## AVAILABLE DATA
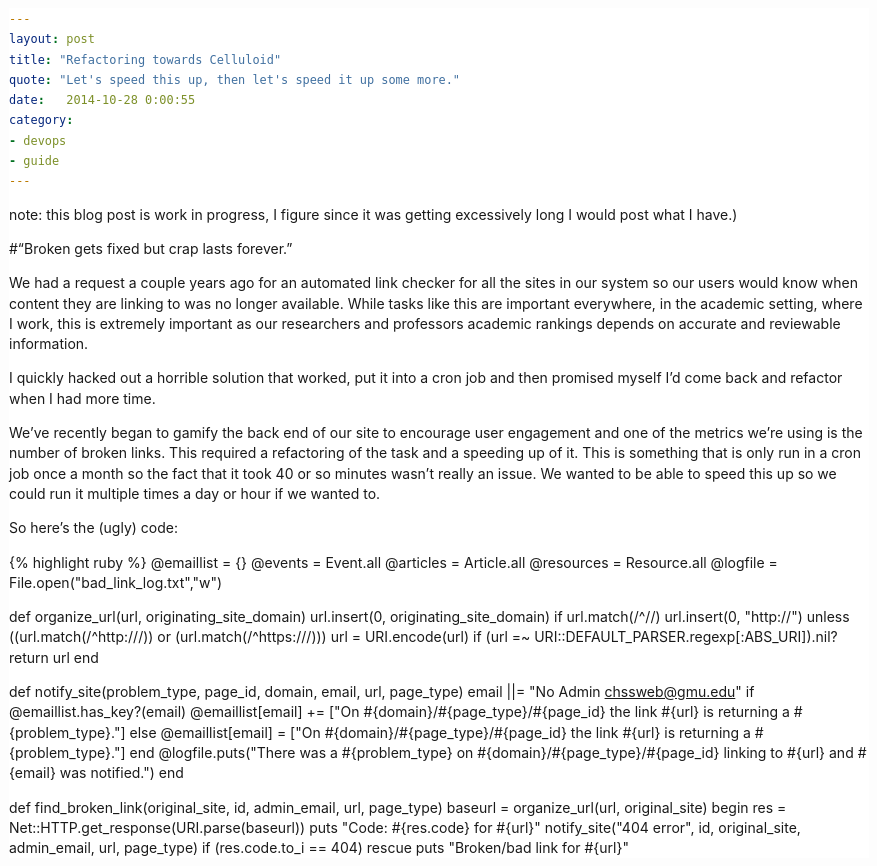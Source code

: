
 ```yaml
---
layout: post
title: "Refactoring towards Celluloid"
quote: "Let's speed this up, then let's speed it up some more."
date:   2014-10-28 0:00:55
category:
- devops
- guide
---
```


note: this blog post is work in progress, I figure since it was getting excessively long I would post what I have.)

#“Broken gets fixed but crap lasts forever.”

We had a request a couple years ago for an automated link checker for all the sites in our system so our users would know when content they are linking to was no longer available. While tasks like this are important everywhere, in the academic setting, where I work, this is extremely important as our researchers and professors academic rankings depends on accurate and reviewable information.

I quickly hacked out a horrible solution that worked, put it into a cron job and then promised myself I’d come back and refactor when I had more time.

We’ve recently began to gamify the back end of our site to encourage user engagement and one of the metrics we’re using is the number of broken links. This required a refactoring of the task and a speeding up of it. This is something that is only run in a cron job once a month so the fact that it took 40 or so minutes wasn’t really an issue. We wanted to be able to speed this up so we could run it multiple times a day or hour if we wanted to.

So here’s the (ugly) code:

{% highlight ruby %}
@emaillist = {}
@events = Event.all
@articles = Article.all
@resources = Resource.all
@logfile = File.open("bad_link_log.txt","w")

def organize_url(url, originating_site_domain)
  url.insert(0, originating_site_domain) if url.match(/^\//)
  url.insert(0, "http://") unless ((url.match(/^http\:\/\//)) or (url.match(/^https\:\/\//)))
  url = URI.encode(url) if (url =~ URI::DEFAULT_PARSER.regexp[:ABS_URI]).nil?
  return url
end

def notify_site(problem_type, page_id, domain, email, url, page_type)
  email ||= "No Admin <chssweb@gmu.edu>"
  if @emaillist.has_key?(email)
    @emaillist[email] += ["On #{domain}/#{page_type}/#{page_id} the link #{url} is returning a #{problem_type}."]
  else
    @emaillist[email] = ["On #{domain}/#{page_type}/#{page_id} the link #{url} is returning a #{problem_type}."]
  end
  @logfile.puts("There was a #{problem_type} on #{domain}/#{page_type}/#{page_id} linking to #{url} and #{email} was notified.")
end

def find_broken_link(original_site, id, admin_email, url, page_type)
  baseurl = organize_url(url, original_site)
  begin
    res = Net::HTTP.get_response(URI.parse(baseurl))
    puts "Code: #{res.code} for #{url}"
    notify_site("404 error", id, original_site, admin_email, url, page_type) if (res.code.to_i == 404)
  rescue
    puts "Broken/bad link for #{url}"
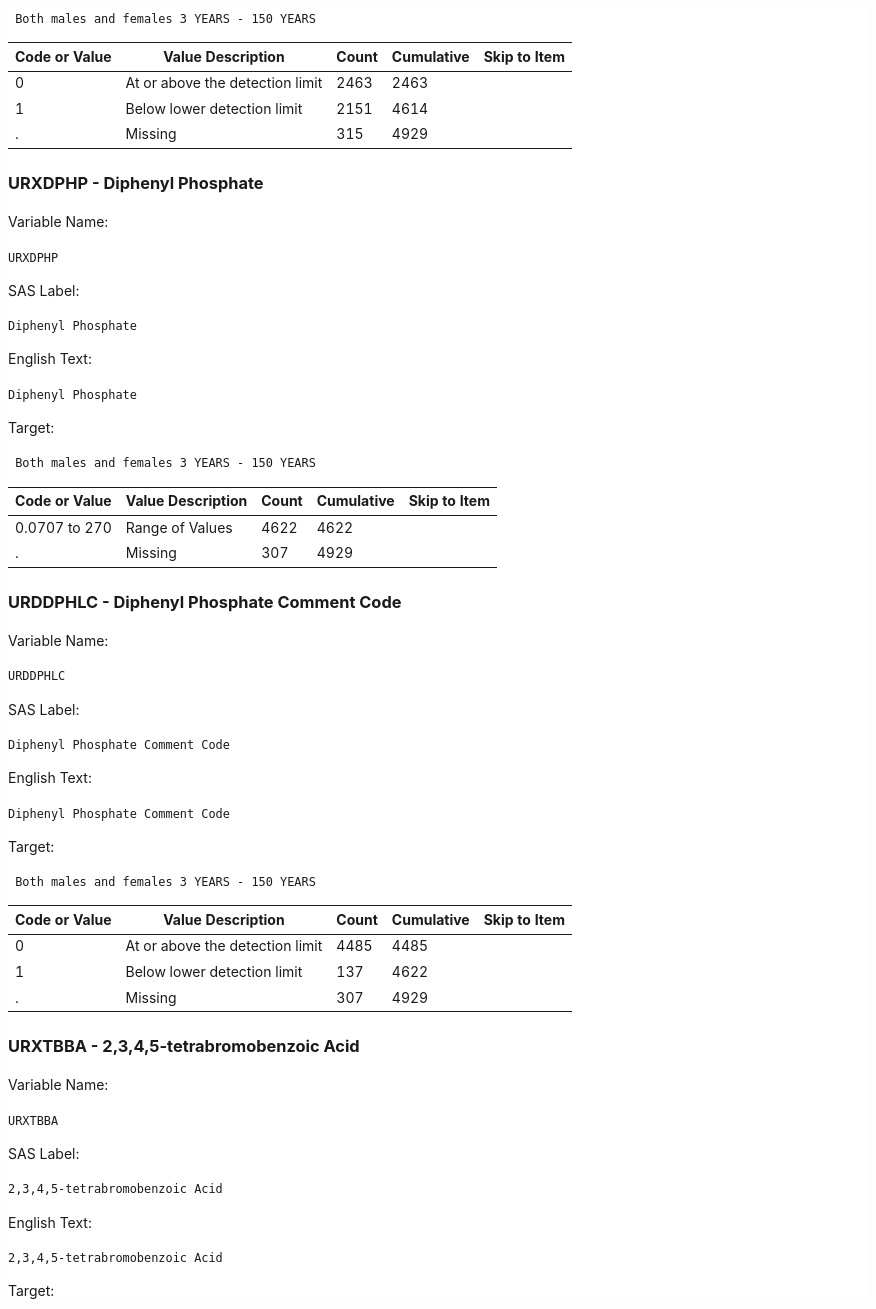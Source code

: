      Both males and females 3 YEARS - 150 YEARS
Code or Value | Value Description | Count | Cumulative | Skip to Item  
---|---|---|---|---  
0 | At or above the detection limit | 2463 | 2463 |   
1 | Below lower detection limit | 2151 | 4614 |   
. | Missing | 315 | 4929 |   
  
### URXDPHP - Diphenyl Phosphate

Variable Name:

    URXDPHP
SAS Label:

    Diphenyl Phosphate
English Text:

    Diphenyl Phosphate
Target:

     Both males and females 3 YEARS - 150 YEARS
Code or Value | Value Description | Count | Cumulative | Skip to Item  
---|---|---|---|---  
0.0707 to 270 | Range of Values | 4622 | 4622 |   
. | Missing | 307 | 4929 |   
  
### URDDPHLC - Diphenyl Phosphate Comment Code

Variable Name:

    URDDPHLC
SAS Label:

    Diphenyl Phosphate Comment Code
English Text:

    Diphenyl Phosphate Comment Code
Target:

     Both males and females 3 YEARS - 150 YEARS
Code or Value | Value Description | Count | Cumulative | Skip to Item  
---|---|---|---|---  
0 | At or above the detection limit | 4485 | 4485 |   
1 | Below lower detection limit | 137 | 4622 |   
. | Missing | 307 | 4929 |   
  
### URXTBBA - 2,3,4,5-tetrabromobenzoic Acid

Variable Name:

    URXTBBA
SAS Label:

    2,3,4,5-tetrabromobenzoic Acid
English Text:

    2,3,4,5-tetrabromobenzoic Acid
Target:
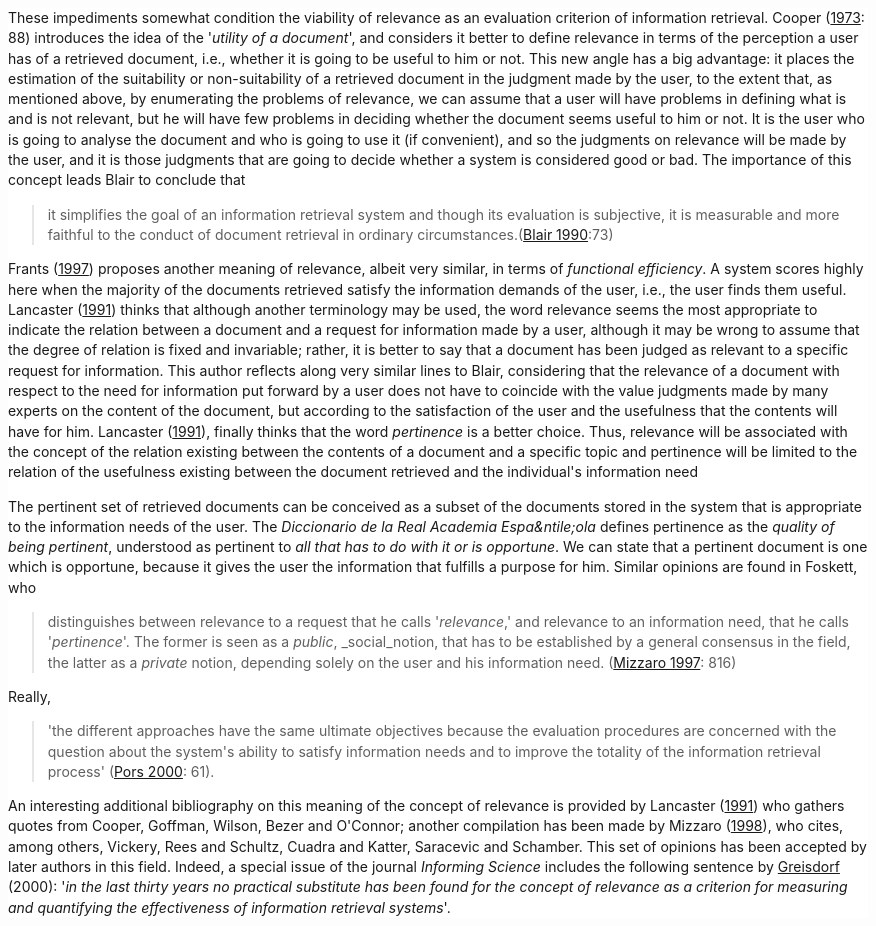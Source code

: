 These impediments somewhat condition the viability of relevance as an evaluation criterion of information retrieval. Cooper ([1973](#Cooper01): 88) introduces the idea of the '_utility of a document_', and considers it better to define relevance in terms of the perception a user has of a retrieved document, i.e., whether it is going to be useful to him or not. This new angle has a big advantage: it places the estimation of the suitability or non-suitability of a retrieved document in the judgment made by the user, to the extent that, as mentioned above, by enumerating the problems of relevance, we can assume that a user will have problems in defining what is and is not relevant, but he will have few problems in deciding whether the document seems useful to him or not. It is the user who is going to analyse the document and who is going to use it (if convenient), and so the judgments on relevance will be made by the user, and it is those judgments that are going to decide whether a system is considered good or bad. The importance of this concept leads Blair to conclude that

> it simplifies the goal of an information retrieval system and though its evaluation is subjective, it is measurable and more faithful to the conduct of document retrieval in ordinary circumstances.([Blair 1990](#Blair01):73)

Frants ([1997](#Frants01)) proposes another meaning of relevance, albeit very similar, in terms of _functional efficiency_. A system scores highly here when the majority of the documents retrieved satisfy the information demands of the user, i.e., the user finds them useful. Lancaster ([1991](#Lancaster01)) thinks that although another terminology may be used, the word relevance seems the most appropriate to indicate the relation between a document and a request for information made by a user, although it may be wrong to assume that the degree of relation is fixed and invariable; rather, it is better to say that a document has been judged as relevant to a specific request for information. This author reflects along very similar lines to Blair, considering that the relevance of a document with respect to the need for information put forward by a user does not have to coincide with the value judgments made by many experts on the content of the document, but according to the satisfaction of the user and the usefulness that the contents will have for him. Lancaster ([1991](#Lancaster01)), finally thinks that the word _pertinence_ is a better choice. Thus, relevance will be associated with the concept of the relation existing between the contents of a document and a specific topic and pertinence will be limited to the relation of the usefulness existing between the document retrieved and the individual's information need

The pertinent set of retrieved documents can be conceived as a subset of the documents stored in the system that is appropriate to the information needs of the user. The _Diccionario de la Real Academia Espa&ntile;ola_ defines pertinence as the _quality of being pertinent_, understood as pertinent to _all that has to do with it or is opportune_. We can state that a pertinent document is one which is opportune, because it gives the user the information that fulfills a purpose for him. Similar opinions are found in Foskett, who

> distinguishes between relevance to a request that he calls '_relevance_,' and relevance to an information need, that he calls '_pertinence_'. The former is seen as a _public_, _social_notion, that has to be established by a general consensus in the field, the latter as a _private_ notion, depending solely on the user and his information need. ([Mizzaro 1997](#Mizzaro1997): 816)

Really,

> 'the different approaches have the same ultimate objectives because the evaluation procedures are concerned with the question about the system's ability to satisfy information needs and to improve the totality of the information retrieval process' ([Pors 2000](#Pors01): 61).

An interesting additional bibliography on this meaning of the concept of relevance is provided by Lancaster ([1991](#Lancaster01)) who gathers quotes from Cooper, Goffman, Wilson, Bezer and O'Connor; another compilation has been made by Mizzaro ([1998](#Mizzaro01)), who cites, among others, Vickery, Rees and Schultz, Cuadra and Katter, Saracevic and Schamber. This set of opinions has been accepted by later authors in this field. Indeed, a special issue of the journal _Informing Science_ includes the following sentence by [Greisdorf](#Greisdorf01) (2000): '_in the last thirty years no practical substitute has been found for the concept of relevance as a criterion for measuring and quantifying the effectiveness of information retrieval systems_'.
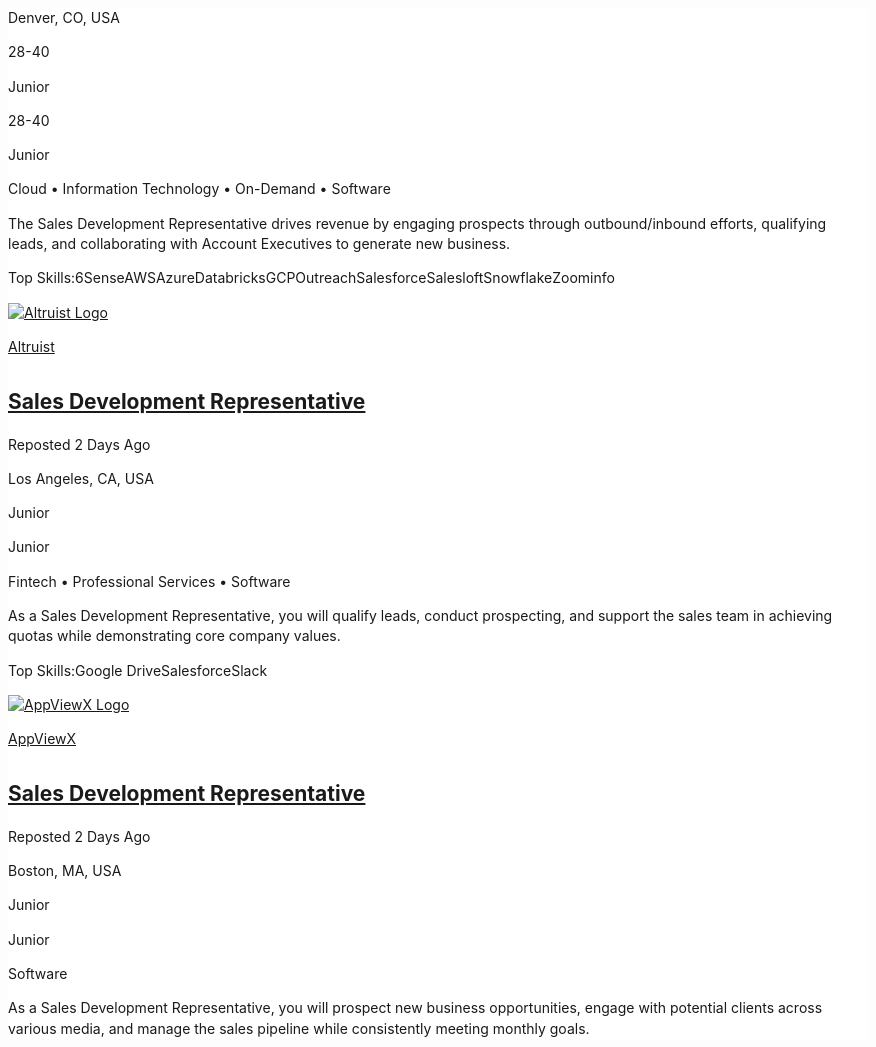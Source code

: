 Denver, CO, USA

28-40

Junior

28-40

Junior

Cloud • Information Technology • On-Demand • Software

The Sales Development Representative drives revenue by engaging prospects through outbound/inbound efforts, qualifying leads, and collaborating with Account Executives to generate new business.

Top Skills:6SenseAWSAzureDatabricksGCPOutreachSalesforceSalesloftSnowflakeZoominfo

[![Altruist Logo](https://cdn.builtin.com/cdn-cgi/image/f=auto,fit=scale-down,w=128,h=128/https://builtin.com/sites/www.builtin.com/files/2021-04/Logo_46.png)](https://builtin.com/company/altruist)

[Altruist](https://builtin.com/company/altruist)

## [Sales Development Representative](https://builtin.com/job/sales-development-representative/4713168)

Reposted 2 Days Ago

Los Angeles, CA, USA

Junior

Junior

Fintech • Professional Services • Software

As a Sales Development Representative, you will qualify leads, conduct prospecting, and support the sales team in achieving quotas while demonstrating core company values.

Top Skills:Google DriveSalesforceSlack

[![AppViewX Logo](https://cdn.builtin.com/cdn-cgi/image/f=auto,fit=scale-down,w=128,h=128/https://builtin.com/sites/www.builtin.com/files/2022-11/AppViewX.jpg)](https://builtin.com/company/appviewx)

[AppViewX](https://builtin.com/company/appviewx)

## [Sales Development Representative](https://builtin.com/job/sales-development-representative/4705753)

Reposted 2 Days Ago

Boston, MA, USA

Junior

Junior

Software

As a Sales Development Representative, you will prospect new business opportunities, engage with potential clients across various media, and manage the sales pipeline while consistently meeting monthly goals.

## EXERCISE
Please give again, exactly and only, the lines from the top of the listing above through the line that has "We had a request", with pictures left out.

## ANSWER TO THE EXERCISE
Source code

:
 ```yaml
---
layout: post
title: "Refactoring towards Celluloid"
quote: "Let's speed this up, then let's speed it up some more."
date:   2014-10-28 0:00:55
category:
- devops
- guide
---
```


note: this blog post is work in progress, I figure since it was getting excessively long I would post what I have.)

#“Broken gets fixed but crap lasts forever.”

We had a request a couple years ago for an automated link checker for all the sites in our system so our users would know when content they are linking to was no longer available. While tasks like this are important everywhere, in the academic setting, where I work, this is extremely important as our researchers and professors academic rankings depends on accurate and reviewable information.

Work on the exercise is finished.